Candlewitch

A Mother's Greatest Gift



A Mother's Greatest Gift
in remembrance of: Christopher Robin

from soft break
of morning's light
until the start
of dark cool night
I feel the loss
of a star so bright
interred under ground.
he, of face so fine
that flitted
through my mind
how could I
have been so blind
to him,
the rarest find?
now gone from me
at my own choice
never having
heard sweet voice
the son I gave away.
to those so loving
I had sent,
by doing so
my heart did rend
but it was a gift of love,
to sacrifice my treasure
as he would be
the greatest pleasure
of a lonely loving pair.
of his passing
I recently heard,
my child of light
a sweet songbird.
this boy who grew
away from my sight
as alas, from him
I was apart,
still he lives on
within my heart.

Comments7

  • Laura

    I share tepo’s sentiments...
    A beautiful heartfelt tribute
    to your son! My sincere
    condolences dear Cat!

    With sympathy,
    ~Laura~

    • Candlewitch

      dear Laura,

      thank you, so very much, for your words of comfort.

      *hugs, Cat

    • ZIGGY

      dear cat your words are always a pleasure to read my dear you are a treasure xXx ,,,zigs

      • Candlewitch

        dear Ziggy,

        thanks for your response, I am so glad you view me as such! actually I am a mixture of devil/angel, lol!

        *major hugs, Cat

      • kevin browne

        this loss is one of the hardest blows to the head life can give. your internal grieving must be distraught, yet, you turned it into such a beautifully written tribute that it blew your blues away. RIP your dear Son x

        • Candlewitch

          dear kevin,

          writing this poem was cathartic and cleansing for me. I am in the process of trying to contact his adoptive parents through the agency I used. I'm hoping that I can share this poem with them and perhaps get a photo of him. thank you for your kindness.

          *hugs, Cat

          • kevin browne

            deeply touching is tantamount to your efforts. that on its own has to be adored.

          • 1 more comment

          • FredPeyer

            Cat, my heart goes out to you! The loss of a son, no matter if he grew up with you or without you, is something no mother should have to go through.

            • Candlewitch

              thank you so very much, dear Fred, for your words of kindness and understanding.

              *hugs, Cat

            • Goldfinch60

              Wonderful emotive write, ye he will always be in your heart.

              • Candlewitch

                thank you, Goldfinch. yes, he always will.

                *hugs, Cat

              • Fay Slimm.

                Deeply moving this heartache of losing your beautiful son dear Cat - -- I can only imagine the wrench of the initial parting and your words echo the challenge of aftereffect so clearly - - sending you warm hugs of condolence as your mother's love grieves his recent passing.xxx from Fay

                • Candlewitch

                  dear Fay,

                  my husband, at the time, was against my pregnancy. he tried to coerce me into having an abortion. when I refused, he harassed and bullied me and tortured me by withdrawing his love and support. so we lived as strangers for the term of pregnancy. when I gave birth, he told me not to bring my son home, or he would leave me. so I left my son in the hands of social services. on my 19th birthday (0n february 18th) I went and retrieved my soon...I just couldn't stand it any longer! my son and I went to my grandmother's house. she phoned my husband and convinced him to come and get us and bring us home. a week later he abandoned us with the rent unpaid and not a scrap of food in the house. we were evicted with no place to go.

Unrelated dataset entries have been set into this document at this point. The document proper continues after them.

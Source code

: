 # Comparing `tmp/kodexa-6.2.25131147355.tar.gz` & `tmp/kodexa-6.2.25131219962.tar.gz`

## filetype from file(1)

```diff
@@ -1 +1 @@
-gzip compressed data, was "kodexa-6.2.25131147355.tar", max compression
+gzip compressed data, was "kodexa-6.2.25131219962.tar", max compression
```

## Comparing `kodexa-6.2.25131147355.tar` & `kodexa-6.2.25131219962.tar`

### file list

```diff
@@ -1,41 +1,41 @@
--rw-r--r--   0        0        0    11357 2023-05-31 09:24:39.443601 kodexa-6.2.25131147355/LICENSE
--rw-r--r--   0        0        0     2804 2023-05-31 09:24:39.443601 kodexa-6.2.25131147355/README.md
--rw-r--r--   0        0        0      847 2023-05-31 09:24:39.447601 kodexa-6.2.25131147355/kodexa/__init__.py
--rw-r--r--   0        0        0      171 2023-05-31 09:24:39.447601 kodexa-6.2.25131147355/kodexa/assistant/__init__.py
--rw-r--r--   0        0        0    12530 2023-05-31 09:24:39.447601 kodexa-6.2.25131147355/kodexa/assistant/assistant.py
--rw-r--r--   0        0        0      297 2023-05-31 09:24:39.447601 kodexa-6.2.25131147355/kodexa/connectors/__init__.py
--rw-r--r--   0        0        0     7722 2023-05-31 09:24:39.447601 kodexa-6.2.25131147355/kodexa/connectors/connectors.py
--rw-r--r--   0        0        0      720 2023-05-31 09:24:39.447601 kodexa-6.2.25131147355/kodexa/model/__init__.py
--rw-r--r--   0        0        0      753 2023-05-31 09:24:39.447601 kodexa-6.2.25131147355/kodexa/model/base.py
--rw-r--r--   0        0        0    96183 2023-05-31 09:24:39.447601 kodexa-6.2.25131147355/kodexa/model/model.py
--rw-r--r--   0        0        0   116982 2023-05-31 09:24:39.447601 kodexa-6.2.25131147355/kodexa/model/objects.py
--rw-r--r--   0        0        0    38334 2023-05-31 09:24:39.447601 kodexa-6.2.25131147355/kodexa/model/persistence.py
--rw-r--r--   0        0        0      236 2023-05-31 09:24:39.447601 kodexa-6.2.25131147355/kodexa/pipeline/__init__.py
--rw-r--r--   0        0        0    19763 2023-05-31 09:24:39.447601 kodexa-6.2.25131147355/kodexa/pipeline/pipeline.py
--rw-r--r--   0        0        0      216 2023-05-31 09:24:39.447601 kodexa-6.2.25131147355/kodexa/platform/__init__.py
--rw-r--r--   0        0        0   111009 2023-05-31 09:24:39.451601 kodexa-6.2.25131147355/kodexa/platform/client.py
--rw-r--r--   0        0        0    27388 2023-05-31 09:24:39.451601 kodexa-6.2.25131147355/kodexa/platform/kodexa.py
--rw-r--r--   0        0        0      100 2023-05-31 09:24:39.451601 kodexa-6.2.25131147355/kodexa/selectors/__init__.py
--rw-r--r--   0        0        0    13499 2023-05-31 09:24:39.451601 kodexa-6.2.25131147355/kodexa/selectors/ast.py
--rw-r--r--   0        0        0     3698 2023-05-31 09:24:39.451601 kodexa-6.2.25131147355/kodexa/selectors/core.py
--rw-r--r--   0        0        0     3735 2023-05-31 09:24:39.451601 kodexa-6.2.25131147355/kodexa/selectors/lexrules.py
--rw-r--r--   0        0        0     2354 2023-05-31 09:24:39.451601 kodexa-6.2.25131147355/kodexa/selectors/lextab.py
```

I went to the welfare office to apply for help...they determined that since I was NOT an unwed mother, my husband, who I knew not of his location, must help me! so there I was on the street. my mother and oldest sister offered to take my son from me and raise him. they made no offer to help me keep him... I had a horrible and abusive childhood. so there was no way I would let them get their hands on him. I took him to an adoption agency, to save his life and give him a chance. some friends took me in and got me back on my feet. but in the end I had P.I.D. and could have no more children.
                  thank you so very much for responding to this poem with such tender care. it is greatly appreciated!

                  *love & hugs, Cat

                  • Fay Slimm.

                    Oh Cat - - it is heartbreaking to read of your tragic experiences with such opposition to keeping your son - - - a sad account indeed and shame on those who turned a young mother out on the street - - may your troubled past become transformed into knowing that sometime , somewhere you will see him again and exchange through spirit that love bred into earthly flesh and bones.

                  • 1 more comment

                  • poelove

                    Wow, I feel I have also walked in these shoes as a father but not a 'dad' and now my beautiful baby girl is lost to me. yet, I feel her life was immeasurably better for my long ago decision. Such a wonderful poem!

                    • Candlewitch

                      dear poelove,

                      I'm sure that your decision was made with love. always be comforted by that.